Forensic Accounting

By Inkster, Norman | CMA - the Management Accounting Magazine, April 1996 | Go to article overview

Forensic Accounting


Inkster, Norman, CMA - the Management Accounting Magazine


With burgeoning economic pressures and society's weakening values, the forensic accountant, acting like a bloodhound rather than a watchdog, has become the private eye of corporate culture.

In many cases, when you hear the word "forensic," visions of dead bodies spring to mind. But the word actually means, "of a standard acceptable to a court of law;" or rather that the completed work must follow acceptable professional standards and procedures, and must, if necessary, stand up in court under the scrutiny of cross-examination regardless of the branch of knowledge to which it is applied: forensic science, forensic psychiatry, forensic climatology or forensic accounting.

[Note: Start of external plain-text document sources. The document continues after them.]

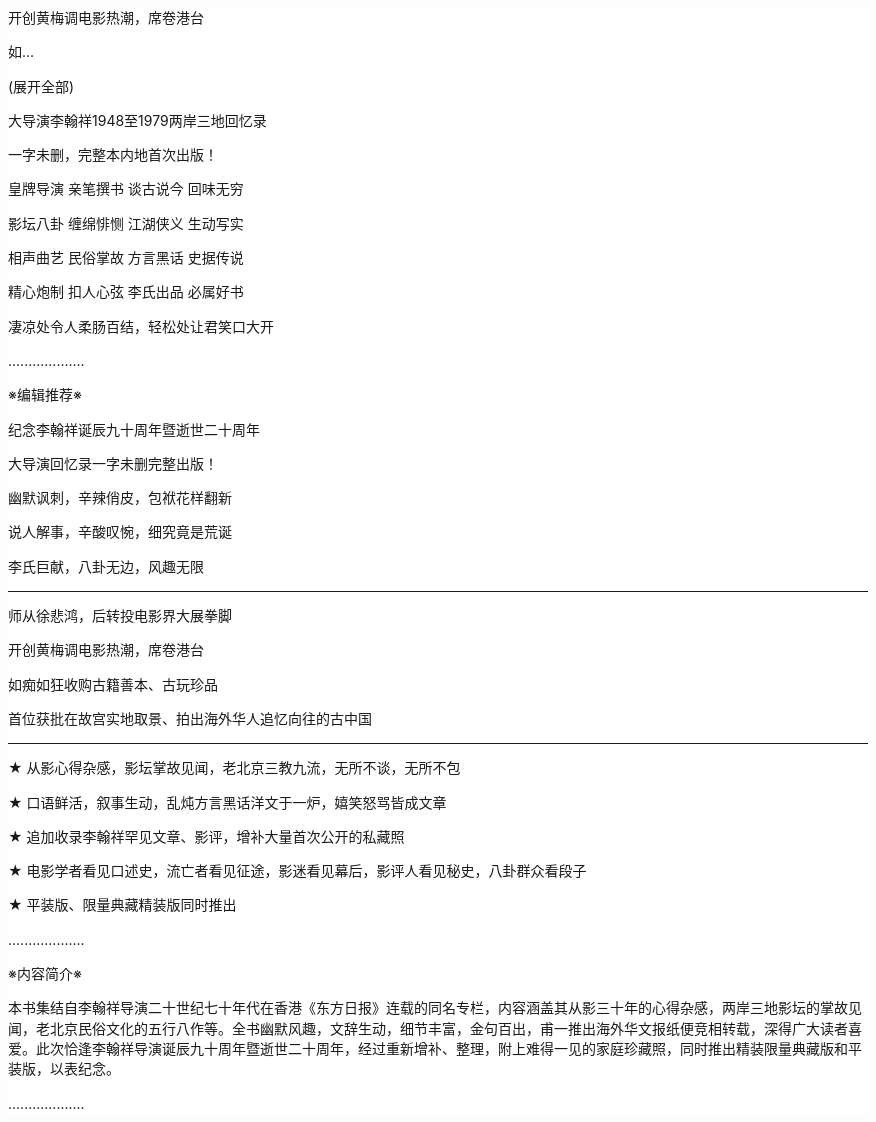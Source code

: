 开创黄梅调电影热潮，席卷港台

如...

(展开全部)

大导演李翰祥1948至1979两岸三地回忆录

一字未删，完整本内地首次出版！

皇牌导演 亲笔撰书 谈古说今 回味无穷

影坛八卦 缠绵悱恻 江湖侠义 生动写实

相声曲艺 民俗掌故 方言黑话 史据传说

精心炮制 扣人心弦 李氏出品 必属好书

凄凉处令人柔肠百结，轻松处让君笑口大开

...................

※编辑推荐※

纪念李翰祥诞辰九十周年暨逝世二十周年

大导演回忆录一字未删完整出版！

幽默讽刺，辛辣俏皮，包袱花样翻新

说人解事，辛酸叹惋，细究竟是荒诞

李氏巨献，八卦无边，风趣无限

------------------------------------------------------------------------------------------------

师从徐悲鸿，后转投电影界大展拳脚

开创黄梅调电影热潮，席卷港台

如痴如狂收购古籍善本、古玩珍品

首位获批在故宫实地取景、拍出海外华人追忆向往的古中国

------------------------------------------------------------------------------------------------

★ 从影心得杂感，影坛掌故见闻，老北京三教九流，无所不谈，无所不包

★ 口语鲜活，叙事生动，乱炖方言黑话洋文于一炉，嬉笑怒骂皆成文章

★ 追加收录李翰祥罕见文章、影评，增补大量首次公开的私藏照

★ 电影学者看见口述史，流亡者看见征途，影迷看见幕后，影评人看见秘史，八卦群众看段子

★ 平装版、限量典藏精装版同时推出

...................

※内容简介※

本书集结自李翰祥导演二十世纪七十年代在香港《东方日报》连载的同名专栏，内容涵盖其从影三十年的心得杂感，两岸三地影坛的掌故见闻，老北京民俗文化的五行八作等。全书幽默风趣，文辞生动，细节丰富，金句百出，甫一推出海外华文报纸便竞相转载，深得广大读者喜爱。此次恰逢李翰祥导演诞辰九十周年暨逝世二十周年，经过重新增补、整理，附上难得一见的家庭珍藏照，同时推出精装限量典藏版和平装版，以表纪念。

...................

Forensic accounting, a discipline that deals with the relation and application of financial facts to legal problems, has been an incredible growth industry in the 1990s. Many of the large accounting firms have forensic accounting services and there are many individuals who devote their practices exclusively to this type of accounting. The role of the forensic accountant continues to expand as international white-collar crime increases in scope and complexity. The trend began in the mid-1970s when financial experts were needed to assist police in the escalating growth of white-collar criminal cases. In those days, police had neither the manpower nor the financial resources to deal with their increasing crime loads and company auditors usually had neither the background nor the training to recognize fraud. Even today, the unrelenting pressures on police budgets have resulted in the reduction in the number of police officers available to carry out investigations and the amount of time they can devote to investigating the incidence of crime, particularly those which do not involve violence or drugs. Police advise businesses and corporations to hire forensic accountants to put together a detailed case and a near-complete investigation before bringing it to authorities; this practice has become known as investigative cost-sharing.

The private eyes of corporate culture

Bob Chambers, chairman of KPMG's Investigations and Security Inc. based in Toronto, maintains that "an accountant acts like a watchdog but a forensic accountant is trained to act like a bloodhound."(1) Forensic accountants have become the private eyes of corporate culture and deal with a variety of specialized functions in addition to investigating fraud, including acting as expert witnesses, investigating patent infringement, breach of trust and fiduciary duty, due diligence analysis, security evaluations, fidelity and other insurance investigations, litigation support (which has recently become a major service area within forensic accounting), asset tracing and recovery, and other matters that require a combination of financial and investigative expertise. Many forensic practices have employed former law enforcement experts and investigative journalists in order to benefit from different types of skills and experiences, and to increase their number of contacts and sources.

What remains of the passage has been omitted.